The Best Cell Ive seen

[BoyntonStu]

What part of that calculation do you not agree with? The shortest link of a chain does not define the total length of the chain.

My calculation of 153.86 represents the true working surface area of the cell: all negative, gas-producing surfaces.

In your calculation, you've calculated the actual length of the .5 tube, not the effective length. You've also (mis)calculated the inside of the .5 tube (.40 dia.), which does not produce gas.

To recap, gas is produced on the o.d. of the .50" tubes and on the i.d. of the 1.00" tubes.

"pi x .5 x 42" for one side"

That's all that needs to be calculated.


It is not where the gas is produced that defines the amps/area of a cell.

The limit is the smallest plate or tube area.

Larger plates spread the current out and produce no more gas than the smaller plate.

BoyntonStu

[HomeGrown]

"pi x .5 x 42" for one side"

That's all that needs to be calculated.


It is not where the gas is produced that defines the amps/area of a cell.

The limit is the smallest plate or tube area.

Larger plates spread the current out and produce no more gas than the smaller plate.

BoyntonStu

If you have your aforementioned example of a 6x6 & 1x1 cell, it is agreed that the cell area is defined by the 1x1 plate. However, if in this cell you add a 2x2 plate on the opposite side of the 6x6, is not your total cell area now 5 sq. in.? Applying your logic, the cell would still be 1x1.

You are ignoring the other half of the cell, which is the 1.00 / .75 tubes. Also, why are you calculating the full length of the .5" tube?

[BoyntonStu]

If you have your aforementioned example of a 6x6 & 1x1 cell, it is agreed that the cell area is defined by the 1x1 plate. However, if in this cell you add a 2x2 plate on the opposite side of the 6x6, is not your total cell area now 5 sq. in.? Applying your logic, the cell would still be 1x1.

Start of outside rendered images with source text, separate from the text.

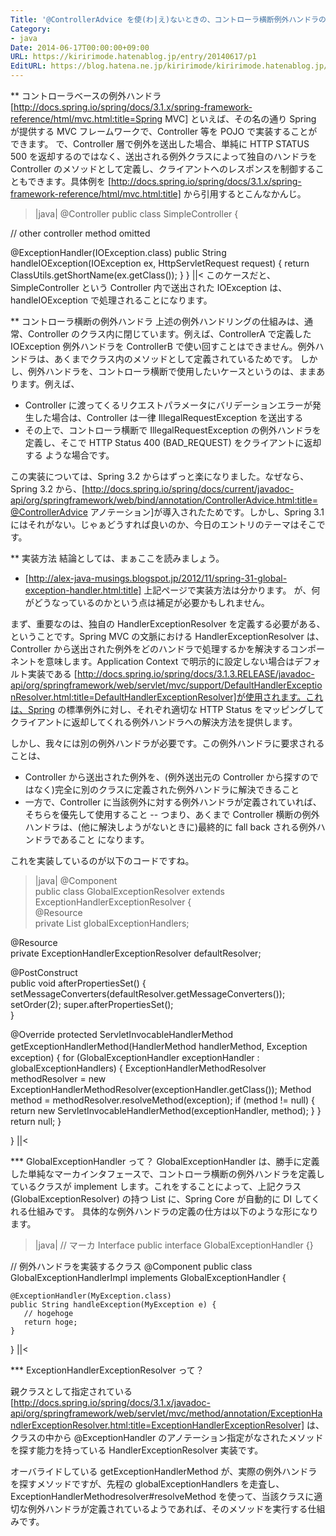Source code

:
 ```yaml
---
Title: '@ControllerAdvice を使(わ|え)ないときの、コントローラ横断例外ハンドラの実装'
Category:
- java
Date: 2014-06-17T00:00:00+09:00
URL: https://kiririmode.hatenablog.jp/entry/20140617/p1
EditURL: https://blog.hatena.ne.jp/kiririmode/kiririmode.hatenablog.jp/atom/entry/8454420450078209436
---
```



** コントローラベースの例外ハンドラ
[http://docs.spring.io/spring/docs/3.1.x/spring-framework-reference/html/mvc.html:title=Spring MVC] といえば、その名の通り Spring が提供する MVC フレームワークで、Controller 等を POJO で実装することができます。
で、Controller 層で例外を送出した場合、単純に HTTP STATUS 500 を返却するのではなく、送出される例外クラスによって独自のハンドラを Controller のメソッドとして定義し、クライアントへのレスポンスを制御することもできます。具体例を [http://docs.spring.io/spring/docs/3.1.x/spring-framework-reference/html/mvc.html:title] から引用するとこんなかんじ。
>|java|
@Controller
public class SimpleController {

  // other controller method omitted

  @ExceptionHandler(IOException.class)
  public String handleIOException(IOException ex, HttpServletRequest request) {
    return ClassUtils.getShortName(ex.getClass());
  }
}
||<
このケースだと、SimpleController という Controller 内で送出された IOException は、handleIOException で処理されることになります。

** コントローラ横断の例外ハンドラ
上述の例外ハンドリングの仕組みは、通常、Controller のクラス内に閉じています。例えば、ControllerA で定義した IOException 例外ハンドラを ControllerB で使い回すことはできません。例外ハンドラは、あくまでクラス内のメソッドとして定義されているためです。
しかし、例外ハンドラを、コントローラ横断で使用したいケースというのは、ままあります。例えば、
+ Controller に渡ってくるリクエストパラメータにバリデーションエラーが発生した場合は、Controller は一律 IllegalRequestException を送出する
+ その上で、コントローラ横断で IllegalRequestException の例外ハンドラを定義し、そこで HTTP Status 400 (BAD_REQUEST) をクライアントに返却する
ような場合です。

この実装については、Spring 3.2 からはずっと楽になりました。なぜなら、Spring 3.2 から、[http://docs.spring.io/spring/docs/current/javadoc-api/org/springframework/web/bind/annotation/ControllerAdvice.html:title=@ControllerAdvice アノテーション]が導入されたためです。しかし、Spring 3.1 にはそれがない。じゃぁどうすれば良いのか、今日のエントリのテーマはそこです。

** 実装方法
結論としては、まぁここを読みましょう。
- [http://alex-java-musings.blogspot.jp/2012/11/spring-31-global-exception-handler.html:title]
上記ページで実装方法は分かります。
が、何がどうなっているのかという点は補足が必要かもしれません。

まず、重要なのは、独自の HandlerExceptionResolver を定義する必要がある、ということです。Spring MVC の文脈における HandlerExceptionResolver は、Controller から送出された例外をどのハンドラで処理するかを解決するコンポーネントを意味します。Application Context で明示的に設定しない場合はデフォルト実装である [http://docs.spring.io/spring/docs/3.1.3.RELEASE/javadoc-api/org/springframework/web/servlet/mvc/support/DefaultHandlerExceptionResolver.html:title=DefaultHandlerExceptionResolver]が使用されます。これは、Spring の標準例外に対し、それぞれ適切な HTTP Status をマッピングしてクライアントに返却してくれる例外ハンドラへの解決方法を提供します。

しかし、我々には別の例外ハンドラが必要です。この例外ハンドラに要求されることは、
+ Controller から送出された例外を、(例外送出元の Controller から探すのではなく)完全に別のクラスに定義された例外ハンドラに解決できること
+ 一方で、Controller に当該例外に対する例外ハンドラが定義されていれば、そちらを優先して使用すること
-- つまり、あくまで Controller 横断の例外ハンドラは、(他に解決しようがないときに)最終的に fall back される例外ハンドラであること
になります。

これを実装しているのが以下のコードですね。
>|java|
 @Component  
 public class GlobalExceptionResolver extends ExceptionHandlerExceptionResolver {  
   @Resource  
   private List<GlobalExceptionHandler> globalExceptionHandlers;  

   @Resource  
   private ExceptionHandlerExceptionResolver defaultResolver;  
     
   @PostConstruct  
   public void afterPropertiesSet() {  
     setMessageConverters(defaultResolver.getMessageConverters());  
     setOrder(2); 
     super.afterPropertiesSet();  
   }  
   
   @Override protected ServletInvocableHandlerMethod getExceptionHandlerMethod(HandlerMethod handlerMethod, Exception　exception) {
     for (GlobalExceptionHandler exceptionHandler : globalExceptionHandlers) { 
       ExceptionHandlerMethodResolver methodResolver 
         = new ExceptionHandlerMethodResolver(exceptionHandler.getClass()); 
       Method method = methodResolver.resolveMethod(exception); 
       if (method != null) { 
         return new ServletInvocableHandlerMethod(exceptionHandler, method); 
       } 
     } 
     return null; 
   }
   
 }
||<

*** GlobalExceptionHandler って？
GlobalExceptionHandler は、勝手に定義した単純なマーカインタフェースで、コントローラ横断の例外ハンドラを定義しているクラスが implement します。これをすることによって、上記クラス (GlobalExceptionResolver) の持つ List<GlobalExceptionHandler> に、Spring Core が自動的に DI してくれる仕組みです。 
具体的な例外ハンドラの定義の仕方は以下のような形になります。

>|java|
// マーカ Interface 
public interface GlobalExceptionHandler {}

// 例外ハンドラを実装するクラス
@Component
public class GlobalExceptionHandlerImpl implements GlobalExceptionHandler {

    @ExceptionHandler(MyException.class)
    public String handleException(MyException e) {
       // hogehoge
       return hoge;
    }
}
||<

*** ExceptionHandlerExceptionResolver って？

親クラスとして指定されている [http://docs.spring.io/spring/docs/3.1.x/javadoc-api/org/springframework/web/servlet/mvc/method/annotation/ExceptionHandlerExceptionResolver.html:title=ExceptionHandlerExceptionResolver] は、クラスの中から @ExceptionHandler のアノテーション指定がなされたメソッドを探す能力を持っている HandlerExceptionResolver 実装です。

オーバライドしている getExceptionHandlerMethod が、実際の例外ハンドラを探すメソッドですが、先程の globalExceptionHandlers を走査し、ExceptionHandlerMethodresolver#resolveMethod を使って、当該クラスに適切な例外ハンドラが定義されているようであれば、そのメソッドを実行する仕組みです。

You are ignoring the other half of the cell, which is the 1.00 / .75 tubes. Also, why are you calculating the full length of the .5" tube?

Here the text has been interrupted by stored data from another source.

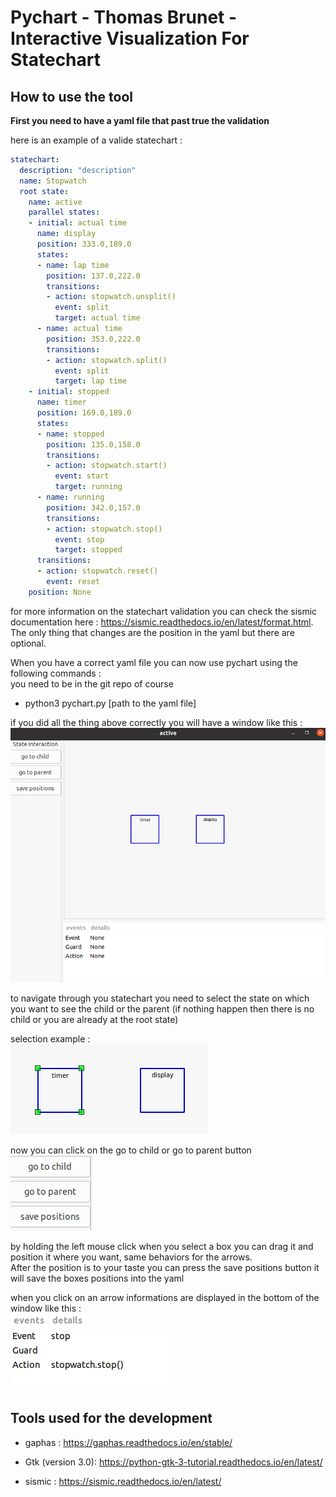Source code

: # Pychart - Thomas Brunet - Interactive Visualization For Statechart

## How to use the tool

**First you need to have a yaml file that past true the validation**

here is an example of a valide statechart : 
```yaml
statechart:
  description: "description"
  name: Stopwatch
  root state:
    name: active
    parallel states:
    - initial: actual time
      name: display
      position: 333.0,189.0
      states:
      - name: lap time
        position: 137.0,222.0
        transitions:
        - action: stopwatch.unsplit()
          event: split
          target: actual time
      - name: actual time
        position: 353.0,222.0
        transitions:
        - action: stopwatch.split()
          event: split
          target: lap time
    - initial: stopped
      name: timer
      position: 169.0,189.0
      states:
      - name: stopped
        position: 135.0,158.0
        transitions:
        - action: stopwatch.start()
          event: start
          target: running
      - name: running
        position: 342.0,157.0
        transitions:
        - action: stopwatch.stop()
          event: stop
          target: stopped
      transitions:
      - action: stopwatch.reset()
        event: reset
    position: None
```
for more information on the statechart validation you can check the sismic documentation here : https://sismic.readthedocs.io/en/latest/format.html.  
The only thing that changes are the position in the yaml but there are optional.

When you have a correct yaml file you can now use pychart using the following commands :  
you need to be in the git repo of course  
* python3 pychart.py [path to the yaml file]

if you did all the thing above correctly you will have a window like this : 
![example img](doc/img/exampleREADME.png)

to navigate through you statechart you need to select the state on which you want to see the child or the parent (if nothing happen then there is no child or you are already at the root state)

selection example :   
![example selection](doc/img/selectionexample.png)

now you can click on the go to child or go to parent button  
![example button](doc/img/examplebutton.png)

by holding the left mouse click when you select a box you can drag it and position it where you want, same behaviors for the arrows.  
After the position is to your taste you can press the save positions button it will save the boxes positions into the yaml

when you click on an arrow informations are displayed in the bottom of the window like this :  
![arrow informations example](doc/img/arrowinfo.png)

## Tools used for the development
* gaphas : https://gaphas.readthedocs.io/en/stable/
* Gtk (version 3.0): https://python-gtk-3-tutorial.readthedocs.io/en/latest/

* sismic : https://sismic.readthedocs.io/en/latest/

We have to define what we mean by cell area.

My definition is the area that limits the current.

However, if in this cell you add a 2x2 plate on the opposite side of the 6x6, is not your total cell area now 5 sq. in.?

Yes, we agree here as a simpler example below.

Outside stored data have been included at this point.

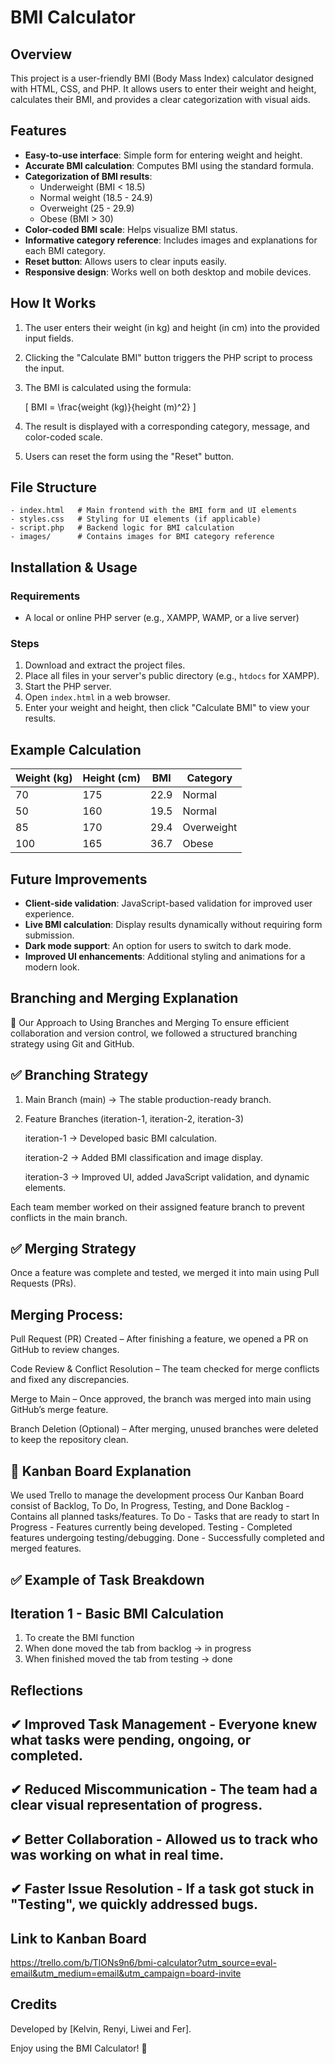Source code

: # BMI Calculator

## Overview
This project is a user-friendly BMI (Body Mass Index) calculator designed with HTML, CSS, and PHP. It allows users to enter their weight and height, calculates their BMI, and provides a clear categorization with visual aids.

## Features
- **Easy-to-use interface**: Simple form for entering weight and height.
- **Accurate BMI calculation**: Computes BMI using the standard formula.
- **Categorization of BMI results**:
  - Underweight (BMI < 18.5)
  - Normal weight (18.5 - 24.9)
  - Overweight (25 - 29.9)
  - Obese (BMI > 30)
- **Color-coded BMI scale**: Helps visualize BMI status.
- **Informative category reference**: Includes images and explanations for each BMI category.
- **Reset button**: Allows users to clear inputs easily.
- **Responsive design**: Works well on both desktop and mobile devices.

## How It Works
1. The user enters their weight (in kg) and height (in cm) into the provided input fields.
2. Clicking the "Calculate BMI" button triggers the PHP script to process the input.
3. The BMI is calculated using the formula:

   \[ BMI = \frac{weight (kg)}{height (m)^2} \]

4. The result is displayed with a corresponding category, message, and color-coded scale.
5. Users can reset the form using the "Reset" button.

## File Structure
```
- index.html   # Main frontend with the BMI form and UI elements
- styles.css   # Styling for UI elements (if applicable)
- script.php   # Backend logic for BMI calculation
- images/      # Contains images for BMI category reference
```

## Installation & Usage
### Requirements
- A local or online PHP server (e.g., XAMPP, WAMP, or a live server)

### Steps
1. Download and extract the project files.
2. Place all files in your server's public directory (e.g., `htdocs` for XAMPP).
3. Start the PHP server.
4. Open `index.html` in a web browser.
5. Enter your weight and height, then click "Calculate BMI" to view your results.

## Example Calculation
| Weight (kg) | Height (cm) | BMI  | Category   |
|------------|------------|------|------------|
| 70         | 175        | 22.9 | Normal     |
| 50         | 160        | 19.5 | Normal     |
| 85         | 170        | 29.4 | Overweight |
| 100        | 165        | 36.7 | Obese      |

## Future Improvements
- **Client-side validation**: JavaScript-based validation for improved user experience.
- **Live BMI calculation**: Display results dynamically without requiring form submission.
- **Dark mode support**: An option for users to switch to dark mode.
- **Improved UI enhancements**: Additional styling and animations for a modern look.

##   Branching and Merging Explanation
🔹 Our Approach to Using Branches and Merging
To ensure efficient collaboration and version control, we followed a structured branching strategy using Git and GitHub.

## **✅ Branching Strategy**
1. Main Branch (main) → The stable production-ready branch.
2. Feature Branches (iteration-1, iteration-2, iteration-3)

   iteration-1 → Developed basic BMI calculation.

   iteration-2 → Added BMI classification and image display.

   iteration-3 → Improved UI, added JavaScript validation, and dynamic elements.

Each team member worked on their assigned feature branch to prevent conflicts in the main branch.

## **✅ Merging Strategy**
Once a feature was complete and tested, we merged it into main using Pull Requests (PRs).

## Merging Process:
Pull Request (PR) Created – After finishing a feature, we opened a PR on GitHub to review changes.

Code Review & Conflict Resolution – The team checked for merge conflicts and fixed any discrepancies.

Merge to Main – Once approved, the branch was merged into main using GitHub’s merge feature.

Branch Deletion (Optional) – After merging, unused branches were deleted to keep the repository clean.

## **📌 Kanban Board Explanation**
We used Trello to manage the development process
Our Kanban Board consist of Backlog, To Do, In Progress, Testing, and Done
Backlog - Contains all planned tasks/features.
To Do - Tasks that are ready to start
In Progress - Features currently being developed.
Testing - Completed features undergoing testing/debugging.
Done - Successfully completed and merged features.

## **✅ Example of Task Breakdown**
## Iteration 1 - Basic BMI Calculation
1. To create the BMI function
2. When done moved the tab from backlog -> in progress
3. When finished moved the tab from testing -> done

## Reflections
## **✔ Improved Task Management** - Everyone knew what tasks were pending, ongoing, or completed.
## **✔ Reduced Miscommunication** - The team had a clear visual representation of progress.
## **✔ Better Collaboration** - Allowed us to track who was working on what in real time.
## **✔ Faster Issue Resolution** - If a task got stuck in "Testing", we quickly addressed bugs.

## Link to Kanban Board
https://trello.com/b/TlONs9n6/bmi-calculator?utm_source=eval-email&utm_medium=email&utm_campaign=board-invite
## Credits
Developed by [Kelvin, Renyi, Liwei and Fer].

Enjoy using the BMI Calculator! 🚀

Place a 1x1 plate centered on each side of a 6x6 plate.

Connect - + -

I calculate 2 sq inches because you have 2 cells.

In your 3 tube cell if you do it - + - I believe that you add together the outer areas of the .5 tube and the .75 tubes.

The .5 tube 'sees' the .75 tube and the .75 tube 'sees' the 1.0 tube.

"Also, why are you calculating the full length of the .5" tube?" My bad. Should be 5.3"

So here goes: pi x .5 x 5.3 x 7 + pi x .875 x 5.3 x 7 = Your previous result Check!

Sorry, I misunderstood you before.


BoyntonStu

[HomeGrown]

Glad that's cleared up!

[HomeGrown]

Homegrown Series or parallel How do you get power to the electrodes

Sorry Boltazar, I missed your question.

The cell is parallel, and the actual power connection configuration is still in the works. I will post pics when it's done. I'm playing around with a couple different ideas.